Indonesia sebagai penggagas sekaligus koordinator perundingan ini menekankan pentingnya pencapaian kemajuan yang substansial pada akhir tahun ini. “Hal ini dimaksudkan untuk menjaga kepercayaan publik atas manfaat peningkatan rantai pasok kawasan,” imbuh Enggar.

Melalui diskusi  intensif dalam format Menteri+1, Komite Negosiasi Perdagangan (Trade Negotiating Committee/TNC) RCEP yang dipimpin oleh Direktur Jenderal Perundingan Perdagangan Internasional, Iman Pambagyo, melaporkan status perundingan mengalami kemajuan  cukup substansial. “Ada lima Bab tambahan sejak pertemuan KTT RCEP tahun 2017, sehingga total tujuh Bab  telah disepakati, yaitu Kerja sama Ekonomi dan Teknis (ECOTECH), Usaha Kecil dan Menengah (UKM), Prosedur Kepabeanan dan Fasilitasi Perdagangan (CPTF), Pengadaan Barang dan Jasa Pemerintah (Government Procurement), Institutional Provision, Sanitary dan Phitosanitary (SPS), serta Standard, Regulasi Teknis dan Prosedur untuk Penilaian Kesesuaian (STRACAP),” jelas Iman.

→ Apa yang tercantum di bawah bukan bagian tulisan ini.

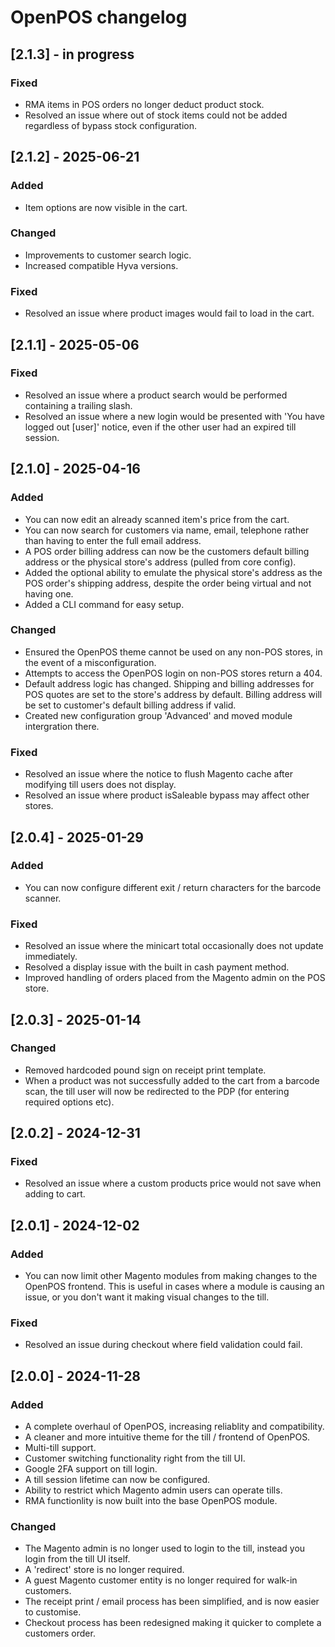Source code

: # OpenPOS changelog

## [2.1.3] - in progress

### Fixed
- RMA items in POS orders no longer deduct product stock.
- Resolved an issue where out of stock items could not be added regardless of bypass stock configuration.

## [2.1.2] - 2025-06-21

### Added
- Item options are now visible in the cart.

### Changed
- Improvements to customer search logic.
- Increased compatible Hyva versions.

### Fixed
- Resolved an issue where product images would fail to load in the cart.

## [2.1.1] - 2025-05-06

### Fixed
- Resolved an issue where a product search would be performed containing a trailing slash.
- Resolved an issue where a new login would be presented with 'You have logged out [user]' notice, even if the other user had an expired till session.

## [2.1.0] - 2025-04-16

### Added
- You can now edit an already scanned item's price from the cart.
- You can now search for customers via name, email, telephone rather than having to enter the full email address.
- A POS order billing address can now be the customers default billing address or the physical store's address (pulled from core config).
- Added the optional ability to emulate the physical store's address as the POS order's shipping address, despite the order being virtual and not having one.
- Added a CLI command for easy setup.

### Changed
- Ensured the OpenPOS theme cannot be used on any non-POS stores, in the event of a misconfiguration.
- Attempts to access the OpenPOS login on non-POS stores return a 404.
- Default address logic has changed. Shipping and billing addresses for POS quotes are set to the store's address by default. Billing address will be set to customer's default billing address if valid.
- Created new configuration group 'Advanced' and moved module intergration there.

### Fixed
- Resolved an issue where the notice to flush Magento cache after modifying till users does not display.
- Resolved an issue where product isSaleable bypass may affect other stores.

## [2.0.4] - 2025-01-29

### Added
- You can now configure different exit / return characters for the barcode scanner.

### Fixed
- Resolved an issue where the minicart total occasionally does not update immediately. 
- Resolved a display issue with the built in cash payment method.
- Improved handling of orders placed from the Magento admin on the POS store.

## [2.0.3] - 2025-01-14

### Changed
- Removed hardcoded pound sign on receipt print template.
- When a product was not successfully added to the cart from a barcode scan, the till user will now be redirected to the PDP (for entering required options etc).

## [2.0.2] - 2024-12-31

### Fixed

- Resolved an issue where a custom products price would not save when adding to cart.

## [2.0.1] - 2024-12-02

### Added

- You can now limit other Magento modules from making changes to the OpenPOS frontend. This is useful in cases where a module is causing an issue, or you don't want it making visual changes to the till.

### Fixed

- Resolved an issue during checkout where field validation could fail.

## [2.0.0] - 2024-11-28

### Added

- A complete overhaul of OpenPOS, increasing reliablity and compatibility.
- A cleaner and more intuitive theme for the till / frontend of OpenPOS.
- Multi-till support.
- Customer switching functionality right from the till UI.
- Google 2FA support on till login.
- A till session lifetime can now be configured.
- Ability to restrict which Magento admin users can operate tills.
- RMA functionlity is now built into the base OpenPOS module.

### Changed

- The Magento admin is no longer used to login to the till, instead you login from the till UI itself.
- A 'redirect' store is no longer required.
- A guest Magento customer entity is no longer required for walk-in customers.
- The receipt print / email process has been simplified, and is now easier to customise.
- Checkout process has been redesigned making it quicker to complete a customers order.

Adapun beberapa bab tertunda penyelesaiannya, menurut Iman, disebabkan  belum dapat tercapainya kesepakatan terkait isu bersifat keputusan politis meskipun pembahasannya telah dilakukan di tingkat menteri. Jika selama ini dua Negara yang selalu mempertahankan posisinya, yaitu China dan India, justru pada pertemuan kali ini memberikan fleksibilitas yang cukup tinggi dan mendukung ASEAN. Sedangkan Jepang, sejak pertemuan Menteri RCEP pada  Agustus lalu cenderung memaksakan kepentingannya dan tidak bersedia menunjukkan fleksibilitasnya meskipun Negara peserta RCEP lainnya telah menunjukkan fleksibilitasnya atas kepentingan Jepang tersebut.

Menurut Enggar, para menteri telah menegosiasikan tiga bab berikut, yaitu Kompetisi, SPS, serta STRACAP, namun hanya dapat menyelesaikan dua bab  karena adanya resistensi dari Jepang. “Seharusnya pada tahap sekarang ini, para Menteri tidak lagi  mengulang posisi, tetapi menawarkan solusi serta bersedia merekalibrasi ambisinya untuk kepentingan bersama, seperti suasana pertemuan yang kami hadapi pada pertemuan ini. Namun, saya tetap optimis bahwa perundingan RCEP tetap dapat diselesaikan tahun depan,” imbuh Mendag Enggar.

Selanjutnya, para Menteri juga berencana  melaporkan kemajuan perundingan RCEP saat Pertemuan KTT RCEP ke-2 yang akan berlangsung pada tanggal 14 November 2018, masih dalam rangkaian KTT ASEAN ke-33. Dalam KTT RCEP ke-2, kemajuan substansial perundingan RCEP akan diumumkan dan masing-masing Kepala Negara anggota RCEP diharapkan memberikan komitmen politik yang lebih besar untuk mendorong penyelesaian perundingan RCEP.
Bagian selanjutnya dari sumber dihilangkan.